Katie Farrell
AMESBURY — The Upper Millyard gives ample proof the region hasn’t seen a lot of rain lately.
The Powow River — the same river that raged through the Upper Millyard during the Mother’s Day flood of 2006, threatening to burst the millyard’s dam and surge through downtown — has been reduced to a comparative trickle these days.
During that spring’s floods, the Powow swelled to about 4 feet over the top of the dam in the Upper Millyard.
“Right now, at the Millyard, it’s 4 feet below the dam,” Town Engineer Robert Desmarais said yesterday.
“It’s close to a trickle,” Jon Higgins, the director of the Powow River Watershed Association, said yesterday. “It’s remarkable how little water is flowing out” downstream, where at low tide the river cascades down to a tidal waterway.
After a dry summer, the Powow and its connected waterways are unusually low. Town officials have been monitoring the waterways each day, keeping track of how low the water has dropped and if it should be shifted by raising or lowering the dams along the river.

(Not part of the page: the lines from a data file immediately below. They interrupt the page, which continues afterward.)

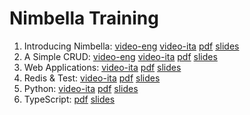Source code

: # Nimbella Training

1. Introducing Nimbella: [video-eng](https://youtu.be/OTN-EgarGbM) [video-ita](https://www.youtube.com/watch?v=ocIzYGsNMCA) [pdf](1-nimcli/pres.pdf) [slides](1-nimcli/pres) 
1. A Simple CRUD: [video-eng](https://youtu.be/JD-lg76bM8w) [video-ita](https://www.youtube.com/watch?v=MVJyjL4RqAE) [pdf](2-crud/pres.pdf) [slides](2-crud/pres) 
1. Web Applications: [video-ita](https://youtu.be/CeYhwBwKg4k) [pdf](3-webapp/pres.pdf) [slides](3-webapp/pres) 
1. Redis & Test: [video-ita](https://youtu.be/lrRGbeg5flM) [pdf](4-test/pres.pdf) [slides](4-test/pres) 
1. Python: [video-ita](https://youtu.be/Uax16DE4K9w) [pdf](5-python/pres.pdf) [slides](5-python/pres) 
1. TypeScript: [pdf](6-typescript/pres.pdf) [slides](6-typescript/pres) 
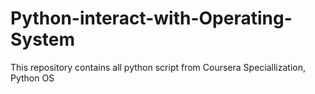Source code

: # Python-interact-with-Operating-System
 This repository contains all python script from Coursera Speciallization, Python OS
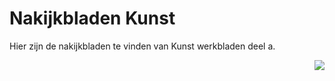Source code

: # Nakijkbladen Kunst

Hier zijn de nakijkbladen te vinden van Kunst werkbladen deel a.

<img src="../img/logoCSCert_10cm.jpg" align="right">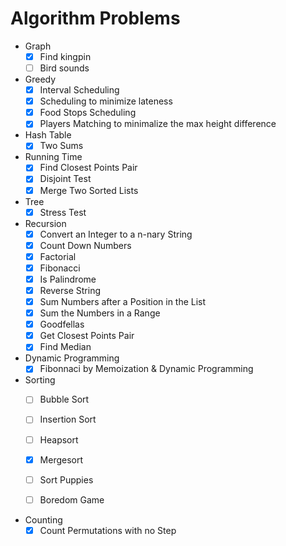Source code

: # Algorithm Problems
- Graph
  - [x] Find kingpin
  - [ ] Bird sounds
    
- Greedy
  - [x] Interval Scheduling
  - [x] Scheduling to minimize lateness
  - [x] Food Stops Scheduling
  - [x] Players Matching to minimalize the max height difference  
    
- Hash Table
  - [x] Two Sums
    
- Running Time
  - [x] Find Closest Points Pair
  - [x] Disjoint Test
  - [x] Merge Two Sorted Lists
    
- Tree
  - [x] Stress Test
    
- Recursion
  - [x] Convert an Integer to a n-nary String
  - [x] Count Down Numbers
  - [x] Factorial
  - [x] Fibonacci
  - [x] Is Palindrome
  - [x] Reverse String
  - [x] Sum Numbers after a Position in the List
  - [x] Sum the Numbers in a Range
  - [x] Goodfellas
  - [x] Get Closest Points Pair
  - [x] Find Median
  
- Dynamic Programming
  - [x] Fibonnaci by Memoization & Dynamic Programming
  
- Sorting
  - [ ] Bubble Sort
  - [ ] Insertion Sort
  - [ ] Heapsort
  - [x] Mergesort
  
  - [ ] Sort Puppies
  - [ ] Boredom Game
  
 - Counting
   - [x] Count Permutations with no Step
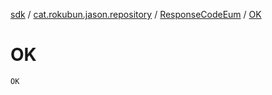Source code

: [sdk](../../index.md) / [cat.rokubun.jason.repository](../index.md) / [ResponseCodeEum](index.md) / [OK](./-o-k.md)

# OK

`OK`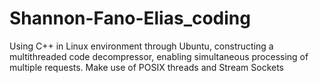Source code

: # Shannon-Fano-Elias_coding
Using C++ in Linux environment through Ubuntu, constructing a multithreaded code decompressor, enabling simultaneous processing of multiple requests.
Make use of POSIX threads and Stream Sockets
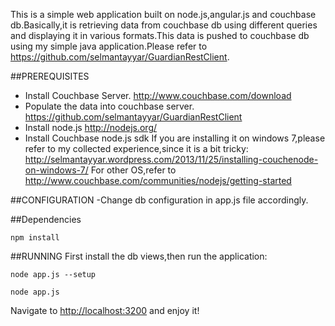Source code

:This is a simple web application built on node.js,angular.js and couchbase db.Basically,it is retrieving data from couchbase db using different queries and displaying it in various formats.This data is pushed to couchbase db using my simple java application.Please refer to https://github.com/selmantayyar/GuardianRestClient.

##PREREQUISITES

- Install Couchbase Server. http://www.couchbase.com/download
- Populate the data into couchbase server. https://github.com/selmantayyar/GuardianRestClient
- Install node.js http://nodejs.org/
- Install Couchbase node.js sdk
If you are installing it on windows 7,please refer to my collected experience,since it is a bit tricky: http://selmantayyar.wordpress.com/2013/11/25/installing-couchenode-on-windows-7/
For other OS,refer to http://www.couchbase.com/communities/nodejs/getting-started

##CONFIGURATION
-Change db configuration in app.js file accordingly.

##Dependencies

    npm install


##RUNNING
First install the db views,then run the application:

    node app.js --setup
    
    node app.js

Navigate to [http://localhost:3200](http://localhost:3200) and enjoy it!
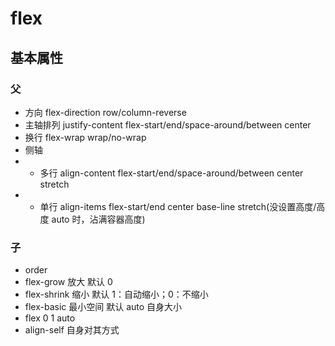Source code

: # flex

## 基本属性

### 父

- 方向 flex-direction row/column-reverse
- 主轴排列 justify-content flex-start/end/space-around/between center
- 换行 flex-wrap wrap/no-wrap
- 侧轴
- - 多行 align-content flex-start/end/space-around/between center stretch
- - 单行 align-items flex-start/end center base-line stretch(没设置高度/高度 auto 时，沾满容器高度)

### 子

- order
- flex-grow 放大 默认 0
- flex-shrink 缩小 默认 1：自动缩小；0：不缩小
- flex-basic 最小空间 默认 auto 自身大小
- flex 0 1 auto
- align-self 自身对其方式
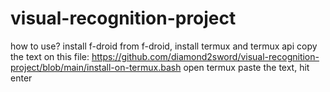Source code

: # visual-recognition-project
how to use?
install f-droid
from f-droid, install termux and termux api
copy the text on this file: https://github.com/diamond2sword/visual-recognition-project/blob/main/install-on-termux.bash
open termux
paste the text, hit enter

“It was of one of the driest Augusts on record,” Desmarais said.
Despite the appearance of the Powow, Desmarais said, low water levels are having no impact on the town’s water quality, but it affects recreational uses — Lake Attitash, which feeds into the Powow, is already a shallow body of water, he said.
If the drought had continued, Desmarais said, the town would have looked to “move water around” or work with the town’s dams to shift the water levels for the town’s waterways.
The recent rain has alleviated those concerns, he said.
The town raises water levels for the summer months for recreation, and the town will begin its annual fall routine of “drawing down” the water on Monday. Desmarais will start by lowering Lake Attitash. Tuxbury Pond and Lake Gardner will follow. When water begins to shift from Lake Attitash, it will start bringing up the water level at Lake Gardner, he said.
By Wednesday, water should be covering over the Powow River dam in the Millyard, Desmarais said.
Every year, the town has until November to draw down about 21/2 feet of water from the summer water levels, Desmarais said.
Of course, people are already seeing how low it can go.
“I’ve definitely noticed it,” Higgins said. “We’ve been having very little, to any, rain since probably July.”
The Back River also “very low,” Higgins said. And at the Powow, the water level is “one of the lowest I’ve seen.”
While the Powow in the Upper Millyard is dry, Desmarais warned against using that as a judge to the level of the town’s water supply.
“The Millyard is not a good indicator,” he said.
All the town’s water bodies are below “normal pool,” Desmarais said. Normal pool is the reference point to measure the levels, he said. It refers to where the water level is in relation to the top of the dam.
At Newton Road Weir, by the water treatment plant, the Powow River is about 8 inches below normal pool, or below the top of the dam, Desmarais said. At Lake Attitash, the water is 6 inches below normal pool. Meadowbrook is 14 inches below normal pool, he said.
In the Millyard, the Powow “is so low I can’t even measure it,” he said.
It’s the first dry year since 2001, Desmarais said.
But fluctuating water levels can also be a good thing, Higgins said. Areas of the river that are normally under water and not exposed, can be aired, he said. The river banks also have a chance to dry out, he said.
South Hampton residents will start to see more water pass their houses next week, as well.
“We’re actually taking water from them, so they do get affected somewhat,” Desmarais said.